Python if语句不带==运算符

Question

Can someone explain to me how this function works? I don't get how the for loop keeps going while there is return False after the if statement, which is also unclear to me.

def IsPrime(n):
    for x in range(2, int(n/2+1)):
        if not n % x:
            return False;
    return True

I don't understand what is happening in line 3 of this code.

Answer 1

In short: the if fires when n is dividable by x .

Background :

If you write something with:

if <expr>:
    pass

The not keyword also evaluates the truthiness , and in case the truthiness is True of the expression, then not expression is False and vice versa.

Python checks the truthiness of the <expr> . The truthiness is a boolean value that is associated with objects.

True and False have as truthiness respectively True and False , and None has truthiness False (so we can check if someobject usually to do an implicit None check).

Collections like list s, set s, dict s, tuple s, etc. usually have truthiness True if and only if these collections contain at least one element. So empty collections have truthiness False . What these collections contain is of no importance for the truthiness of the collection itself.

Then there are also numerical types. Usually a number has truthiness False if and only if it is equal to zero, so negative and strictly positive numbers have truthiness True .

Generic objects have by default truthiness True , but you can override the __bool__ magic function to return a different truthiness, or if you override __len__ (and not __bool__ ), it will check if __len__ is greater than zero.

So if n and x are integers, then we calculate n % x , this thus performs a modulo check, and n % x is zero if and only if n is dividable by x .

Now the not operator will thus evaluate the truthiness. In case n is dividable by x , then not n % x is True , otherwise not n % x is False .

So the if is fired if n is dividable by x . The prime test thus checks if n is dividable by all numbers between 2 and n/2+1 , and if not, it returns True , from the moment one is dividable, it returns False .

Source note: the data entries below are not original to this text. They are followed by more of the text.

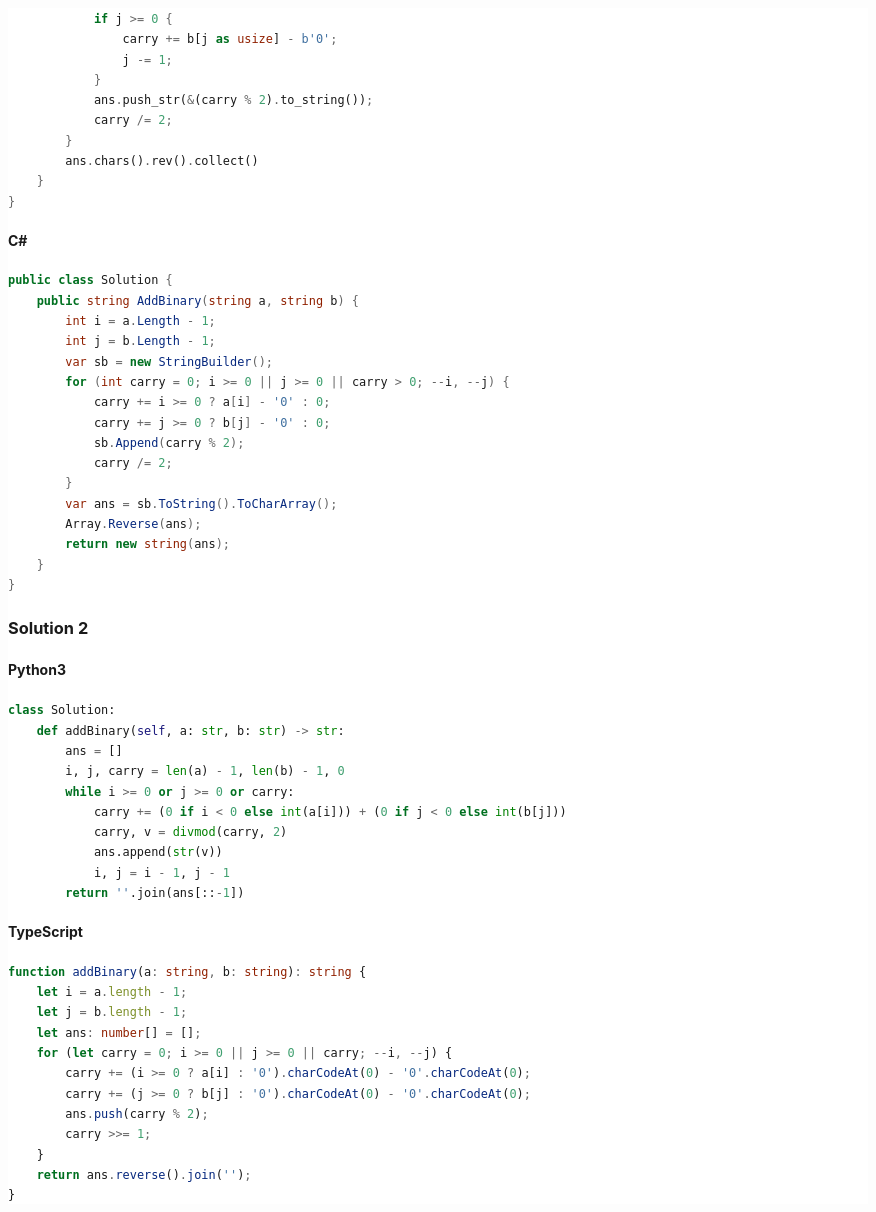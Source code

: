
 ```rust
            if j >= 0 {
                carry += b[j as usize] - b'0';
                j -= 1;
            }
            ans.push_str(&(carry % 2).to_string());
            carry /= 2;
        }
        ans.chars().rev().collect()
    }
}
```

#### C#

```cs
public class Solution {
    public string AddBinary(string a, string b) {
        int i = a.Length - 1;
        int j = b.Length - 1;
        var sb = new StringBuilder();
        for (int carry = 0; i >= 0 || j >= 0 || carry > 0; --i, --j) {
            carry += i >= 0 ? a[i] - '0' : 0;
            carry += j >= 0 ? b[j] - '0' : 0;
            sb.Append(carry % 2);
            carry /= 2;
        }
        var ans = sb.ToString().ToCharArray();
        Array.Reverse(ans);
        return new string(ans);
    }
}
```

### Solution 2

#### Python3

```python
class Solution:
    def addBinary(self, a: str, b: str) -> str:
        ans = []
        i, j, carry = len(a) - 1, len(b) - 1, 0
        while i >= 0 or j >= 0 or carry:
            carry += (0 if i < 0 else int(a[i])) + (0 if j < 0 else int(b[j]))
            carry, v = divmod(carry, 2)
            ans.append(str(v))
            i, j = i - 1, j - 1
        return ''.join(ans[::-1])
```

#### TypeScript

```ts
function addBinary(a: string, b: string): string {
    let i = a.length - 1;
    let j = b.length - 1;
    let ans: number[] = [];
    for (let carry = 0; i >= 0 || j >= 0 || carry; --i, --j) {
        carry += (i >= 0 ? a[i] : '0').charCodeAt(0) - '0'.charCodeAt(0);
        carry += (j >= 0 ? b[j] : '0').charCodeAt(0) - '0'.charCodeAt(0);
        ans.push(carry % 2);
        carry >>= 1;
    }
    return ans.reverse().join('');
}
```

We can however speed up the calculations by iterating up to the square root of n , and make hops of two:

from math import sqrt

def IsPrime(n):
    if not n % 2:
        return False
    for x in range(3, int(sqrt(n)), 2):
        if not n % x:
            return False
    return True

Answer 2

What follows after if , will be casted to type bool , ie even though you put an integer in, python will have to cast it to bool , because if can only branch on the boolean values True or False .
Now python evaluates all numbers except 0 to True in the bool(number) function. So basically if not n%x is the same thing as if not ((n%x) != 0) .

Example x=2 : code inside the loop will be executed for even values of n .

Answer 3

在第3行，你把n通过之间的整数2 to n/2 ，现在让我们来看看if not n%x:这里如果x分歧ñ完全然后n%x返回0这被解释为False 。现在not的False是True因此条件评估为真，你的IsPrime(n)函数返回False 。所以，任何数量的n具有之间的因子2和n-1或更精确地之间的2 and n/2是不是质数，那么你的函数返回否，否则您的函数将评估为True 。